2. Chronic alcohol abuse
This type of abuse can cause cancer of the liver, as well as of the mouth, throat, and larynx, especially in combination with tobacco. It may also raise the risk of breast cancer. If you are going to imbibe, limit yourself to the equivalent of two drinks a day – and stop smoking.
3. Diet
People who shun fruits and vegetables have roughly twice the incidence of most types of cancer – lung, larynx, oral cavity, stomach, colon, and rectum, bladder, pancreas, cervix, and ovary – than those with the highest intake. Yet only 9 percent of Americans heed the recommendations of the National Cancer Institute and the National Research Council to eat two servings of fruit and three portions of vegetables a day. Seventh-Day Adventists, who don’t drink or eat much meat but do consume a diet rich in fruits and vegetables, have the lowest incidence of cancer in the U.S. population. This protective effect is probably due to the antioxidants and folic acid present in fruits and vegetables, which neutralize damage to chromosomal DNA caused by oxygen-free radicals.
4. A high-fat diet
This type of diet is associated with cancer of the breast, uterus, and prostate.
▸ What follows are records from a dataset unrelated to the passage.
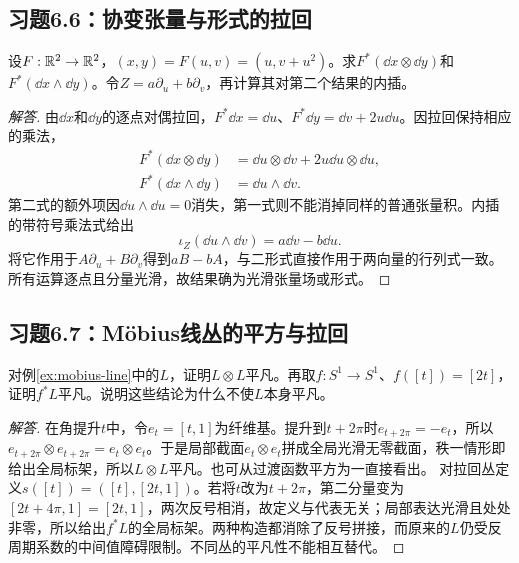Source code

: \subsection*{习题6.6：协变张量与形式的拉回}
设$F:\R^2\to\R^2$，$(x,y)=F(u,v)=(u,v+u^2)$。求$F^*(\dd x\otimes\dd y)$和$F^*(\dd x\wedge\dd y)$。令$Z=a\partial_u+b\partial_v$，再计算其对第二个结果的内插。
\begin{proof}[解答]
由$\dd x$和$\dd y$的逐点对偶拉回，$F^*\dd x=\dd u$、$F^*\dd y=\dd v+2u\dd u$。因拉回保持相应的乘法，
\begin{align*}
 F^*(\dd x\otimes\dd y)&=\dd u\otimes\dd v+2u\dd u\otimes\dd u,\\
 F^*(\dd x\wedge\dd y)&=\dd u\wedge\dd v.
\end{align*}
第二式的额外项因$\dd u\wedge\dd u=0$消失，第一式则不能消掉同样的普通张量积。内插的带符号乘法式给出
\[
 \iota_Z(\dd u\wedge\dd v)=a\dd v-b\dd u.
\]
将它作用于$A\partial_u+B\partial_v$得到$aB-bA$，与二形式直接作用于两向量的行列式一致。所有运算逐点且分量光滑，故结果确为光滑张量场或形式。
\end{proof}

\subsection*{习题6.7：Möbius线丛的平方与拉回}
对例\ref{ex:mobius-line}中的$L$，证明$L\otimes L$平凡。再取$f:S^1\to S^1$、$f([t])=[2t]$，证明$f^*L$平凡。说明这些结论为什么不使$L$本身平凡。
\begin{proof}[解答]
在角提升$t$中，令$e_t=[t,1]$为纤维基。提升到$t+2\pi$时$e_{t+2\pi}=-e_t$，所以$e_{t+2\pi}\otimes e_{t+2\pi}=e_t\otimes e_t$。于是局部截面$e_t\otimes e_t$拼成全局光滑无零截面，秩一情形即给出全局标架，所以$L\otimes L$平凡。也可从过渡函数平方为一直接看出。
对拉回丛定义$s([t])=([t],[2t,1])$。若将$t$改为$t+2\pi$，第二分量变为$[2t+4\pi,1]=[2t,1]$，两次反号相消，故定义与代表无关；局部表达光滑且处处非零，所以给出$f^*L$的全局标架。两种构造都消除了反号拼接，而原来的$L$仍受反周期系数的中间值障碍限制。不同丛的平凡性不能相互替代。
\end{proof}

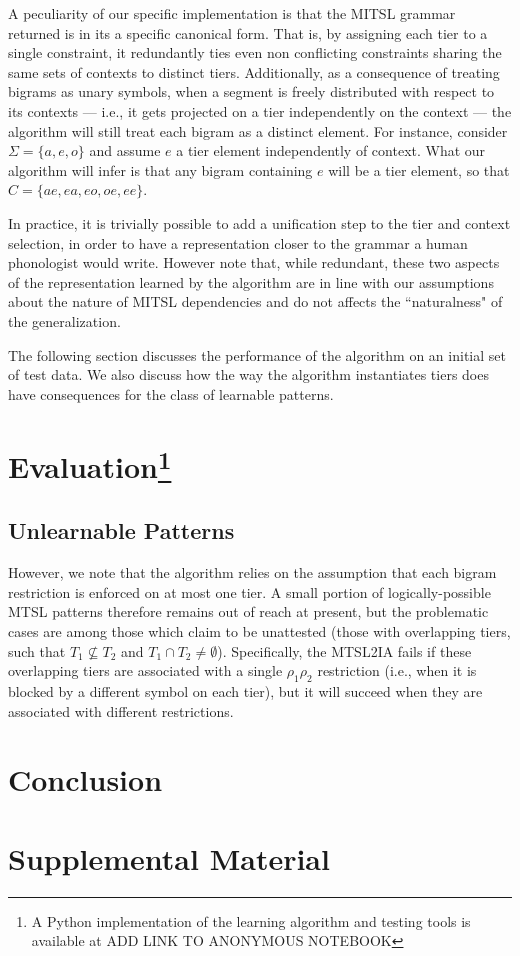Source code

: \documentclass[11pt,a4paper]{article}
\begin{document}
A peculiarity of our specific implementation is that the MITSL grammar returned is in its a specific canonical form.
That is, by assigning each tier to a single constraint,  it redundantly ties even non conflicting constraints sharing the same sets of contexts to distinct tiers.
Additionally, as a consequence of treating bigrams as unary symbols,  when a segment is freely distributed with respect to its contexts --- i.e., it gets projected on a tier independently on the context --- the algorithm will still treat each bigram as a distinct element.
For instance, consider $\Sigma =\{ a, e, o \}$ and assume  $e$ a tier element independently of context.
What our algorithm will infer is that any bigram containing $e$ will be a tier element, so that $C = \{ ae, ea, eo, oe, ee\}$.

In practice, it is trivially possible to add a unification step to the tier and context selection, in order to have a representation closer to the grammar a human phonologist would write.
However note that, while redundant, these two aspects of the representation learned by the algorithm are in line with our assumptions about the nature of MITSL dependencies and do not affects the ``naturalness" of the generalization.

The following section discusses the performance of the algorithm on an initial set of test data.
We also discuss how the way the algorithm instantiates tiers does have consequences for the class of learnable patterns.


\section{Evaluation\footnote{A Python implementation of the learning algorithm and testing tools is available at ADD LINK TO ANONYMOUS NOTEBOOK}}


\subsection{Unlearnable Patterns}
\label{ssec:limits}

However, we note that the algorithm relies on the assumption that each bigram restriction is enforced on at most one tier. A small portion of logically-possible MTSL patterns therefore remains out of reach at present, but the problematic cases are among those which \citet{AksenovaDeshmukh2018} claim to be unattested (those with overlapping tiers, such that $T_1\not\subseteq T_2$ and $T_1\cap T_2\neq\emptyset$). Specifically, the MTSL2IA fails if these overlapping tiers are associated with a single \text{*}$\rho_1\rho_2$ restriction (i.e., when it is blocked by a different symbol on each tier), but it will succeed when they are associated with different restrictions.

\section{Conclusion}





\appendix

\section{Supplemental Material}
\label{sec:supplemental}
\end{document}
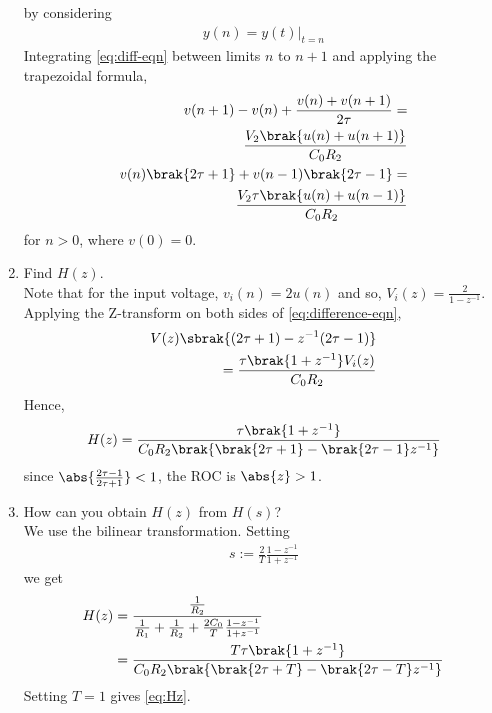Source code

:\documentclass[journal,12pt,twocolumn]{IEEEtran}
\renewcommand\thesection{\arabic{section}}
\begin{document}
\begin{enumerate}[label=\arabic*.,ref=\thesection.\theenumi]
by considering
\begin{align}
y(n) = y(t)\vert_{t=n}
\end{align}
\solution
Integrating \eqref{eq:diff-eqn} between limits $n$ to $n+1$
and applying the trapezoidal formula,
\begin{align}
v(n+1) - v(n) + \frac{v(n) + v(n+1)}{2\tau} = \nonumber\\
\frac{V_2\brak{u(n)+u(n+1)}}{C_0R_2} \\
v(n)\brak{2\tau+1} + v(n-1)\brak{2\tau-1} = \nonumber\\
\frac{V_2\tau\brak{u(n)+u(n-1)}}{C_0R_2}
\label{eq:difference-eqn}
\end{align}
for $n > 0$, where $v(0) = 0$.
\item Find $H(z)$. \\
\solution Note that for the input voltage, $v_i(n) = 2u(n)$ and
so, $V_i(z) = \frac{2}{1-z^{-1}}$. Applying the Z-transform
on both sides of \eqref{eq:difference-eqn},
\begin{align}
V(z)\sbrak{(2\tau + 1) - z^{-1}(2\tau - 1)} \nonumber \\
= \frac{\tau\brak{1 + z^{-1}}V_i(z)}{C_0R_2}
\end{align}
Hence,
\begin{align}
H(z) = \frac{\tau\brak{1+z^{-1}}}{C_0R_2\brak{\brak{2\tau+1}-\brak{2\tau-1}z^{-1}}}
\label{eq:Hz}
\end{align}
since $\abs{\frac{2\tau-1}{2\tau+1}} < 1$, the ROC is $\abs{z} > 1$.
\\
\item How can you obtain $H(z)$ from $H(s)$? \\
\solution We use the bilinear transformation. Setting
\begin{align}
s := \frac{2}{T}\frac{1 - z^{-1}}{1 + z^{-1}}
\end{align}
we get
\begin{align}
H(z) &= \frac{\frac{1}{R_2}}{\frac{1}{R_1} + \frac{1}{R_2} + \frac{2C_0}{T}\frac{1 - z^{-1}}{1 + z^{-1}}} \\
&= \frac{T\tau\brak{1+z^{-1}}}{C_0R_2\brak{\brak{2\tau+T}-\brak{2\tau-T}z^{-1}}}
\end{align}
Setting $T = 1$ gives \eqref{eq:Hz}.
\end{enumerate}
\end{document}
The guilty foods are eggs, fatty meat, high-fat salad dressings and cooking oils, and diary products such as whole milk, butter, and most cheeses.
Blueberries have a higher antioxidant capacity than any other fruit or vegetable. They are said to protect against cancer by virtue of their anthocyanins and other natural phytochemicals.
5. A high consumption of soy-based food
Soy-based food such as tofu, may also protect against cancer because of the genistein content. Genistein suppresses the production of proteins that cancer cells need in order to keep growing. In China and Japan, where people eat lots of soy, there is much less cancer of the breast, colon, and prostate than in this country. Since men with prostate cancer generally have lower blood levels of selenium than their normal counterparts, selenium supplements may protect against this malignancy.
6. Some supplements
Some supplements seem to protect against certain cancers. For instance, colon polyps and cancer do not recur as often in persons who regularly take multivitamins, calcium supplements, and vitamin E. A diet rich in fruits and vegetables is protective against cancer, presumably because of the beta-carotene content. So take your mother’s advice: Eat all the fruits and vegetables you can – and forget the pills.
7. Don’t have X-rays
Don’t have X-rays any more frequently than is absolutely necessary. I no longer take annual routine chest films on myself. Some dentists are too enthusiastic about X rays. Make sure you really need them before acquiescing.